▶ [WORK INSTRUCTION] The output must be the data, printed exactly as written.

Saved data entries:
____
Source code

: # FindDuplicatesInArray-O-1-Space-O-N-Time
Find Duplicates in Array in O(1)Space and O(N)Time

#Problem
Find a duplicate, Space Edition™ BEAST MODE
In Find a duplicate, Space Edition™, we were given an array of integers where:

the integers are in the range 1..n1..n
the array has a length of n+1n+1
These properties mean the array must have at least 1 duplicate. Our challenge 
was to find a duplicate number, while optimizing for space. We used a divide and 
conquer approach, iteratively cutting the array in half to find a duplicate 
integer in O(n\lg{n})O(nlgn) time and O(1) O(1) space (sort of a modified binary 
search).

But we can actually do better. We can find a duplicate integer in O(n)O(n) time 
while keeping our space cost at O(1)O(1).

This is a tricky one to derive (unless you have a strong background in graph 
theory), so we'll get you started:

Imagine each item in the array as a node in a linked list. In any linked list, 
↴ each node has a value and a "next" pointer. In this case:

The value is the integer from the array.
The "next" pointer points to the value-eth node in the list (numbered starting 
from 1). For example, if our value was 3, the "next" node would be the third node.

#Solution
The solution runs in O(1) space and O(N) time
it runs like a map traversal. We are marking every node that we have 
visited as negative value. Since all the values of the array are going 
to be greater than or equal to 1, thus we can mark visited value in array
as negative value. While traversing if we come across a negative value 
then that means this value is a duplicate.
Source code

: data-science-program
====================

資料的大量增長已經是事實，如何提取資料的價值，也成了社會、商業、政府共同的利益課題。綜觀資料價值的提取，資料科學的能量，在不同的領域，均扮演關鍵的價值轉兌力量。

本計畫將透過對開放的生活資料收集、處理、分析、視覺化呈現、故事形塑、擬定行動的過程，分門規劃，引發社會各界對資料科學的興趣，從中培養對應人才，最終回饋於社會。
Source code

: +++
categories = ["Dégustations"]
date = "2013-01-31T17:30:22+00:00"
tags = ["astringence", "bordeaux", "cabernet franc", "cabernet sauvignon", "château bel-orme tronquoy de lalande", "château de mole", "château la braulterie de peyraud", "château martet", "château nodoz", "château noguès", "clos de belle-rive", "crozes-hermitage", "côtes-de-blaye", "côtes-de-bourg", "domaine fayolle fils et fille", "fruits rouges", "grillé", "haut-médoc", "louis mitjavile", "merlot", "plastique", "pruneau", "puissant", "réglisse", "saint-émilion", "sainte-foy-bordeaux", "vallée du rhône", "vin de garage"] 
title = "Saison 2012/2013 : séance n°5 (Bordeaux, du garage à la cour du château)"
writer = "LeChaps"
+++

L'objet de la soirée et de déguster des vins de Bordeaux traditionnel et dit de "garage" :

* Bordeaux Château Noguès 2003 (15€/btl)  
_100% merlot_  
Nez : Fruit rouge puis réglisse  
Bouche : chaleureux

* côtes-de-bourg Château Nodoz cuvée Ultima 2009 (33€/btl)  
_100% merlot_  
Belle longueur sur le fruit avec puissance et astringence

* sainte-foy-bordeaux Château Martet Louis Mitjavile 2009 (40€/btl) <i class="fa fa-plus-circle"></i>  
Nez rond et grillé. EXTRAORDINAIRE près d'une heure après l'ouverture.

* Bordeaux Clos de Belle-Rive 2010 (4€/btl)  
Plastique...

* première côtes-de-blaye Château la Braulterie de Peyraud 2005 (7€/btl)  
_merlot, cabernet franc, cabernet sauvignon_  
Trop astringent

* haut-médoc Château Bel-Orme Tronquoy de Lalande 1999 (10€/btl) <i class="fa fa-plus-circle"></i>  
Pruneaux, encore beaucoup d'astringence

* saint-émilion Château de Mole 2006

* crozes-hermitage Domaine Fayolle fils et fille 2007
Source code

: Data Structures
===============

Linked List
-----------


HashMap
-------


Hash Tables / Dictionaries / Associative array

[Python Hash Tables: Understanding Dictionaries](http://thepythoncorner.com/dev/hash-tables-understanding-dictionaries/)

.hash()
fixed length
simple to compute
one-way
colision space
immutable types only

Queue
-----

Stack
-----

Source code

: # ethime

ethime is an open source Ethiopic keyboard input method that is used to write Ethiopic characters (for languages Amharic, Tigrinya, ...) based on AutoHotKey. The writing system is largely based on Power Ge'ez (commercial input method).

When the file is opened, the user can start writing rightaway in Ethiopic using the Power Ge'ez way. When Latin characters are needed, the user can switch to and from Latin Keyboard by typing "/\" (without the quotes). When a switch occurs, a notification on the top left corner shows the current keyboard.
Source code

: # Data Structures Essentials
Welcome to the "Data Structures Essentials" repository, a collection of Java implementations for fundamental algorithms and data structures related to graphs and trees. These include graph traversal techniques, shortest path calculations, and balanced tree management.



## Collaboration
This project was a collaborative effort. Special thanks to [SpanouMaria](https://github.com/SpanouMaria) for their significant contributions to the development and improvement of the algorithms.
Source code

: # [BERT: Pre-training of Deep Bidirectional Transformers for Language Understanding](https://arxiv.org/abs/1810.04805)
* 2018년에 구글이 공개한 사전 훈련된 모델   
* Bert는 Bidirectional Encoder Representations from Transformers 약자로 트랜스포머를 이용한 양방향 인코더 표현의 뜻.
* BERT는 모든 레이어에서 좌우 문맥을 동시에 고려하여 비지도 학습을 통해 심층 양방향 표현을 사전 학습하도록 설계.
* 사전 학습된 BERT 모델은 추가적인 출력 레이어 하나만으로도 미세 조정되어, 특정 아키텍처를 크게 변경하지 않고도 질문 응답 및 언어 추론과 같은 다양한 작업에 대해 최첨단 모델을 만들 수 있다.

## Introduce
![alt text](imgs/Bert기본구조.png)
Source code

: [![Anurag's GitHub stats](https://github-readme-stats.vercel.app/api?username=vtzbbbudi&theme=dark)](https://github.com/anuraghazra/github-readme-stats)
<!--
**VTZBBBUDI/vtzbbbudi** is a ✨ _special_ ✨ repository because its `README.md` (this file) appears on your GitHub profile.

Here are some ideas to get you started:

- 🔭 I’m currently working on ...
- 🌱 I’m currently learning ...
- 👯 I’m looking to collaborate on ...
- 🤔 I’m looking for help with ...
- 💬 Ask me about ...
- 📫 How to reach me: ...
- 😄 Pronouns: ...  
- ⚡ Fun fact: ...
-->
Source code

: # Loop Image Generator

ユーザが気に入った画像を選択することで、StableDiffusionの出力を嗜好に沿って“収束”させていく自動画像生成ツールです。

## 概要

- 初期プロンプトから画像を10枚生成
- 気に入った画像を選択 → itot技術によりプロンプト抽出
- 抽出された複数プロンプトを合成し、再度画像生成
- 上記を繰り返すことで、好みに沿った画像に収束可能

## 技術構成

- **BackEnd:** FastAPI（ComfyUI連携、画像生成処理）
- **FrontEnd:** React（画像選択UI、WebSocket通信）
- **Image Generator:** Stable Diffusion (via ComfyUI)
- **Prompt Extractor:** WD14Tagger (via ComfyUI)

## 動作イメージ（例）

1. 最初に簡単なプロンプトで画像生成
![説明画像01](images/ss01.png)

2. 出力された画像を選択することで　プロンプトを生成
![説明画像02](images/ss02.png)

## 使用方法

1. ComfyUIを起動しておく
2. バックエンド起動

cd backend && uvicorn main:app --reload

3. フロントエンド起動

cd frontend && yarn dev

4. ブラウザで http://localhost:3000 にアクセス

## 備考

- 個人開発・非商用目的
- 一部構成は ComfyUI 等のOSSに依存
____
▶ [SOLUTION BELOW]
Source code

: # FindDuplicatesInArray-O-1-Space-O-N-Time
Find Duplicates in Array in O(1)Space and O(N)Time

#Problem
Find a duplicate, Space Edition™ BEAST MODE
In Find a duplicate, Space Edition™, we were given an array of integers where:

the integers are in the range 1..n1..n
the array has a length of n+1n+1
These properties mean the array must have at least 1 duplicate. Our challenge 
was to find a duplicate number, while optimizing for space. We used a divide and 
conquer approach, iteratively cutting the array in half to find a duplicate 
integer in O(n\lg{n})O(nlgn) time and O(1) O(1) space (sort of a modified binary 
search).

But we can actually do better. We can find a duplicate integer in O(n)O(n) time 
while keeping our space cost at O(1)O(1).

This is a tricky one to derive (unless you have a strong background in graph 
theory), so we'll get you started:

Imagine each item in the array as a node in a linked list. In any linked list, 
↴ each node has a value and a "next" pointer. In this case:

The value is the integer from the array.
The "next" pointer points to the value-eth node in the list (numbered starting 
from 1). For example, if our value was 3, the "next" node would be the third node.

#Solution
The solution runs in O(1) space and O(N) time
it runs like a map traversal. We are marking every node that we have 
visited as negative value. Since all the values of the array are going 
to be greater than or equal to 1, thus we can mark visited value in array
as negative value. While traversing if we come across a negative value 
then that means this value is a duplicate.
Source code

: data-science-program
====================

資料的大量增長已經是事實，如何提取資料的價值，也成了社會、商業、政府共同的利益課題。綜觀資料價值的提取，資料科學的能量，在不同的領域，均扮演關鍵的價值轉兌力量。

本計畫將透過對開放的生活資料收集、處理、分析、視覺化呈現、故事形塑、擬定行動的過程，分門規劃，引發社會各界對資料科學的興趣，從中培養對應人才，最終回饋於社會。
Source code

: +++
categories = ["Dégustations"]
date = "2013-01-31T17:30:22+00:00"
tags = ["astringence", "bordeaux", "cabernet franc", "cabernet sauvignon", "château bel-orme tronquoy de lalande", "château de mole", "château la braulterie de peyraud", "château martet", "château nodoz", "château noguès", "clos de belle-rive", "crozes-hermitage", "côtes-de-blaye", "côtes-de-bourg", "domaine fayolle fils et fille", "fruits rouges", "grillé", "haut-médoc", "louis mitjavile", "merlot", "plastique", "pruneau", "puissant", "réglisse", "saint-émilion", "sainte-foy-bordeaux", "vallée du rhône", "vin de garage"] 
title = "Saison 2012/2013 : séance n°5 (Bordeaux, du garage à la cour du château)"
writer = "LeChaps"
+++

L'objet de la soirée et de déguster des vins de Bordeaux traditionnel et dit de "garage" :

* Bordeaux Château Noguès 2003 (15€/btl)  
_100% merlot_  
Nez : Fruit rouge puis réglisse  
Bouche : chaleureux

* côtes-de-bourg Château Nodoz cuvée Ultima 2009 (33€/btl)  
_100% merlot_  
Belle longueur sur le fruit avec puissance et astringence

* sainte-foy-bordeaux Château Martet Louis Mitjavile 2009 (40€/btl) <i class="fa fa-plus-circle"></i>  
Nez rond et grillé. EXTRAORDINAIRE près d'une heure après l'ouverture.

* Bordeaux Clos de Belle-Rive 2010 (4€/btl)  
Plastique...

* première côtes-de-blaye Château la Braulterie de Peyraud 2005 (7€/btl)  
_merlot, cabernet franc, cabernet sauvignon_  
Trop astringent

* haut-médoc Château Bel-Orme Tronquoy de Lalande 1999 (10€/btl) <i class="fa fa-plus-circle"></i>  
Pruneaux, encore beaucoup d'astringence

* saint-émilion Château de Mole 2006

* crozes-hermitage Domaine Fayolle fils et fille 2007
Source code

: Data Structures
===============

Linked List
-----------


HashMap
-------


Hash Tables / Dictionaries / Associative array

[Python Hash Tables: Understanding Dictionaries](http://thepythoncorner.com/dev/hash-tables-understanding-dictionaries/)

.hash()
fixed length
simple to compute
one-way
colision space
immutable types only

Queue
-----

Stack
-----

Source code

: # ethime

ethime is an open source Ethiopic keyboard input method that is used to write Ethiopic characters (for languages Amharic, Tigrinya, ...) based on AutoHotKey. The writing system is largely based on Power Ge'ez (commercial input method).

When the file is opened, the user can start writing rightaway in Ethiopic using the Power Ge'ez way. When Latin characters are needed, the user can switch to and from Latin Keyboard by typing "/\" (without the quotes). When a switch occurs, a notification on the top left corner shows the current keyboard.
Source code

: # Data Structures Essentials
Welcome to the "Data Structures Essentials" repository, a collection of Java implementations for fundamental algorithms and data structures related to graphs and trees. These include graph traversal techniques, shortest path calculations, and balanced tree management.



## Collaboration
This project was a collaborative effort. Special thanks to [SpanouMaria](https://github.com/SpanouMaria) for their significant contributions to the development and improvement of the algorithms.
Source code

: # [BERT: Pre-training of Deep Bidirectional Transformers for Language Understanding](https://arxiv.org/abs/1810.04805)
* 2018년에 구글이 공개한 사전 훈련된 모델   
* Bert는 Bidirectional Encoder Representations from Transformers 약자로 트랜스포머를 이용한 양방향 인코더 표현의 뜻.
* BERT는 모든 레이어에서 좌우 문맥을 동시에 고려하여 비지도 학습을 통해 심층 양방향 표현을 사전 학습하도록 설계.
* 사전 학습된 BERT 모델은 추가적인 출력 레이어 하나만으로도 미세 조정되어, 특정 아키텍처를 크게 변경하지 않고도 질문 응답 및 언어 추론과 같은 다양한 작업에 대해 최첨단 모델을 만들 수 있다.

## Introduce
![alt text](imgs/Bert기본구조.png)
Source code

: [![Anurag's GitHub stats](https://github-readme-stats.vercel.app/api?username=vtzbbbudi&theme=dark)](https://github.com/anuraghazra/github-readme-stats)
<!--
**VTZBBBUDI/vtzbbbudi** is a ✨ _special_ ✨ repository because its `README.md` (this file) appears on your GitHub profile.

Here are some ideas to get you started:

- 🔭 I’m currently working on ...
- 🌱 I’m currently learning ...
- 👯 I’m looking to collaborate on ...
- 🤔 I’m looking for help with ...
- 💬 Ask me about ...
- 📫 How to reach me: ...
- 😄 Pronouns: ...  
- ⚡ Fun fact: ...
-->
Source code

: # Loop Image Generator

ユーザが気に入った画像を選択することで、StableDiffusionの出力を嗜好に沿って“収束”させていく自動画像生成ツールです。

## 概要

- 初期プロンプトから画像を10枚生成
- 気に入った画像を選択 → itot技術によりプロンプト抽出
- 抽出された複数プロンプトを合成し、再度画像生成
- 上記を繰り返すことで、好みに沿った画像に収束可能

## 技術構成

- **BackEnd:** FastAPI（ComfyUI連携、画像生成処理）
- **FrontEnd:** React（画像選択UI、WebSocket通信）
- **Image Generator:** Stable Diffusion (via ComfyUI)
- **Prompt Extractor:** WD14Tagger (via ComfyUI)

## 動作イメージ（例）

1. 最初に簡単なプロンプトで画像生成
![説明画像01](images/ss01.png)

2. 出力された画像を選択することで　プロンプトを生成
![説明画像02](images/ss02.png)

## 使用方法

1. ComfyUIを起動しておく
2. バックエンド起動

cd backend && uvicorn main:app --reload

3. フロントエンド起動

cd frontend && yarn dev

4. ブラウザで http://localhost:3000 にアクセス

## 備考

- 個人開発・非商用目的
- 一部構成は ComfyUI 等のOSSに依存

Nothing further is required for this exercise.